Joined: Nov 22, 2008
Posts: 18944
Hello Ranchers!
I need som guidens about wait() and notifyAll().
If I have a program that has 2 threads and I call start on both threads then the first started Thread enters run(). In run I will do my code , call methods and so on. If I like to call a syncronized method and wait() then only one thread shall execute this method. The other thread must run another method that calls notifyAll()! Is this right? I've seen example code that has wait in both syncronized methods and calls notifyAll() in both syncronized methods. Can someone please make an example how to correctly use wait() notifyAll() in an short program. Please be kind to comment the code.
Thanks
// Mathias
Dave Vick
Ranch Hand

Joined: May 10, 2001
Posts: 3244
Mathias
If you have two threads that are both running and both try to call methods that are synchronized on the same object then only one can enter the method. The other thread would have to keep trying to access the method until it gained access.
Think of it like a doctors office and a waiting room. Only one person can be in any one doctors office at a time, but any number can be in the waiting room. If a person (thread) is already in the office (synchronized code) then no others can get in.
Assume a thread/person is in the office/synchronized code but for some reason can not continue, that thread calls wait() and goes and sits in the waiting room. Now the office is open and another thread can enter. If another thread had never entered the office but was constantly trying to get in (say it was waiting outside the door) it can now do so. After some time in the office the new thread can no longer continue either so it will also call wait and go to the waiting room. Just before it calls wait it will call notifyAll() (sort of like letting everyone in the waiting room know the office is open) and all of the threads in the waiting room will try to get in the office/synchronized code. the one that called notifyAll() will now wait until it is notified.
A couple of points to remember; wait(), notify(), and notifyAll() can only be called from within synchronized code (you cant go to the waiting room until you've been in the office and you cant let anyone else know the office is open unless you've been in it). When a thread calls notify, notifyAll it only effects those other threads waiting on the same objects monitor. (you cant let other people know that some other doctors office is open if you're in a different one).
Here is a code example:
This example is a bit contrived but it will show you what is going on. The main method creates two thread objects and passes the same SharedObject to each them. The sharedObject has two synchronized methods that it uses to just count up and count down. When the MyOtherThread object gets to the countup mthod it starts to wait because the ready flag is set to true.
When it initially enters the countup method it gets the lock on the SharedObject object, but when it calls wait it releases the lock. So that when the MyThread object gets to the countdown method it gets the lock on it. Because the flag is true the method executes.
After the for loop it changes the flag and then calls notifyAll(). notifyAll() will wakeup all of the threads that are waiting on that object and they will all begin to seek the lock on it.
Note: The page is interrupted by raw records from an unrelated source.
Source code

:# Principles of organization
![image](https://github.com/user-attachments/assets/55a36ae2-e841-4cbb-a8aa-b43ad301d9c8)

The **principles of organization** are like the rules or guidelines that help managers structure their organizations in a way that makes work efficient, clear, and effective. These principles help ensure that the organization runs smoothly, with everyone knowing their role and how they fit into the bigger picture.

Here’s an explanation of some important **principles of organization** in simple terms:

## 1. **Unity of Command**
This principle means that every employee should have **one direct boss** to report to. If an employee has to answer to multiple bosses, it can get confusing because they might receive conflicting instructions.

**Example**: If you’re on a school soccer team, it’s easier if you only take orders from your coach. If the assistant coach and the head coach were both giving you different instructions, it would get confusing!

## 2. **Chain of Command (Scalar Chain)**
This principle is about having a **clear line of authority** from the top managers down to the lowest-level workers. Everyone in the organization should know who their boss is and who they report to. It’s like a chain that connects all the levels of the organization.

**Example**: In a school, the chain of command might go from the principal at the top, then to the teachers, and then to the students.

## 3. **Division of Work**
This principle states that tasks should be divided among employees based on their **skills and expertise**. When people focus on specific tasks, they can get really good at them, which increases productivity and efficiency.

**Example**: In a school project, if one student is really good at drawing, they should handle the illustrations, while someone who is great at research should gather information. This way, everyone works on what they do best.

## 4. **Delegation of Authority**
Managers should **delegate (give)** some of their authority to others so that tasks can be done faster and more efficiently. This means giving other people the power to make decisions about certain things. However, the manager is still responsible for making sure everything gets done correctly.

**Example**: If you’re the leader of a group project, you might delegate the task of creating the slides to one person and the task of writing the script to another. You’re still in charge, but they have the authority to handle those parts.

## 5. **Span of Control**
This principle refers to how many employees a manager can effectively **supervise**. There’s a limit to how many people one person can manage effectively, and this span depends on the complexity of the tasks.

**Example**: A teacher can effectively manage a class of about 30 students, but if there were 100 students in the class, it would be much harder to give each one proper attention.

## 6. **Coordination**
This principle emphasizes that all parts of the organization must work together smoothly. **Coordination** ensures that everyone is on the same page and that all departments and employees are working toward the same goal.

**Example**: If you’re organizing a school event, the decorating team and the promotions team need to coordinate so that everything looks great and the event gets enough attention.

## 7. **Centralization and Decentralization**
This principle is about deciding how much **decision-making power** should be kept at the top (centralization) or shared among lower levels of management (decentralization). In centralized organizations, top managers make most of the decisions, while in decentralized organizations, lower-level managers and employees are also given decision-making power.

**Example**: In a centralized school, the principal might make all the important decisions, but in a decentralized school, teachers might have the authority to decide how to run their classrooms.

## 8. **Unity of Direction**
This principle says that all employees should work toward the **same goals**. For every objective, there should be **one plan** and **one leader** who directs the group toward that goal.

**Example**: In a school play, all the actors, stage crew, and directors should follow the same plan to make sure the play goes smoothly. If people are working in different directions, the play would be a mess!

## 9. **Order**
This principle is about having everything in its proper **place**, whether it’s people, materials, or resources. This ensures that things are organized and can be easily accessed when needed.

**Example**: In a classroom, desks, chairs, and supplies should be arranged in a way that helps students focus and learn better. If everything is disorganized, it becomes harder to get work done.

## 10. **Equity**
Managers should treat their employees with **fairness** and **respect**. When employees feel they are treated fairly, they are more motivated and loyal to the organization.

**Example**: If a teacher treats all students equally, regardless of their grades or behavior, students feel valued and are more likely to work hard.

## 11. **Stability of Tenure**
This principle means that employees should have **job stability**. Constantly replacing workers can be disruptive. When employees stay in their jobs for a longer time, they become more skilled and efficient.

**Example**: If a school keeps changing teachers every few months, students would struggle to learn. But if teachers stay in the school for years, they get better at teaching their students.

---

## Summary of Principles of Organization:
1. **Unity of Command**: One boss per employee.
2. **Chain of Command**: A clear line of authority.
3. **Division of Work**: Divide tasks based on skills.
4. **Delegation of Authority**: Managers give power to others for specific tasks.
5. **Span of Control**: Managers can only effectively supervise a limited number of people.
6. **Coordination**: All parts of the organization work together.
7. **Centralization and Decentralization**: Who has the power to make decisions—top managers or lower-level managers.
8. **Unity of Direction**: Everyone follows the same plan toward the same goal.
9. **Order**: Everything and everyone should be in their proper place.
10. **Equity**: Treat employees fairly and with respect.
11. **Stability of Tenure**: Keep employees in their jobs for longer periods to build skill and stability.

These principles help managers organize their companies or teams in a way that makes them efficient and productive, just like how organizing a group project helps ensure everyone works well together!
hope that helps you, if not, let me know

Dave
SCJP

Dave
Poornima Ganesh
Greenhorn

Joined: Aug 16, 2001
Posts: 9
I also had the same problem yesterday and I wrote an example program to understand this . Hope this helps you.
Suppose we have two threads .First thread is started and is in run(). It calls the second thread and it is in run now. If u want
thread1 to wait() until thread2 sends notify() , this is what u could do.
Program 1: Thread1.java
class Thread1 extends Thread {


/** Overwrite the method from java.lang.Thread */
public void run() {
System.out.println("Thread1.run()");
try{
for(;;) {

String status = "P";
// pass "this" object to thread 2.
new Thread2(status,this).start();
// thread1 now waits until it gets notify from thread2
waitmethod();

}

}

catch (Exception e){
System.out.println("Caught exception in Thread1" + e.toString());
}
}
public void waitmethod(){
try{

synchronized(this) {
System.out.println("Waiting");
wait();
}
}

catch (Exception e){
System.out.println("Caught exception in waitmethod" + e.toString());
}
}
public void notifymethod() {

try{
synchronized(this) {
System.out.println("Notifying");
notifyAll();
}
}

catch (Exception e){
System.out.println("Caught exception in notifymethod" + e.toString());
}
}

}
Program2: Thread2.java
class Thread2 extends Thread {

private String _status;
private Thread2 _ch;

public void run() {

System.out.println("Iam in Thread2.run() ");
_status = "C";
System.out.println(_status);
// once thread2 is done , it gets synchronized lock on // thread1 and calls thread1's notifymethod
synchronized(_ch) {
_ch.notifymethod();
}
// now u are back to Thread1 to iterate next time.

}




public Thread2(String status,Thread1 ch) {

_status = status;
_ch = ch;
}
}
Hope this makes u understand wait() and notifyall() methods.
Girish Pednekar
Greenhorn

Joined: Aug 10, 2001
Posts: 14
Dave and Poornima, those were 2 very good examples of wait() and notify(). thanks for sharing them with us.
Poornima, I do have a quick question about your code though. I haven't compiled it myself but seems like the statement _ch = ch has datatype Thread2 on LHS and Thread1 on RHS. Is that a typo or am I missing something? I believe _ch should be declared as Thread1.
thanks,
GP
Anonymous
Ranch Hand

Joined: Nov 22, 2008
Posts: 18944
Thanks both I'm going though them as we "speak". I will carefully try to understand exactly was going on. I'll be back to post on this topic if I still not getting it.
Poornima Ganesh
Greenhorn

Joined: Aug 16, 2001
Posts: 9
Ooops...It was a typo error Girish as u mentioned. It has to be private Thread1 _ch; in the Thread2.java program.I had different names of the programs that I compiled. So I couldnt cut and paste the same one . Thanks for pointing out .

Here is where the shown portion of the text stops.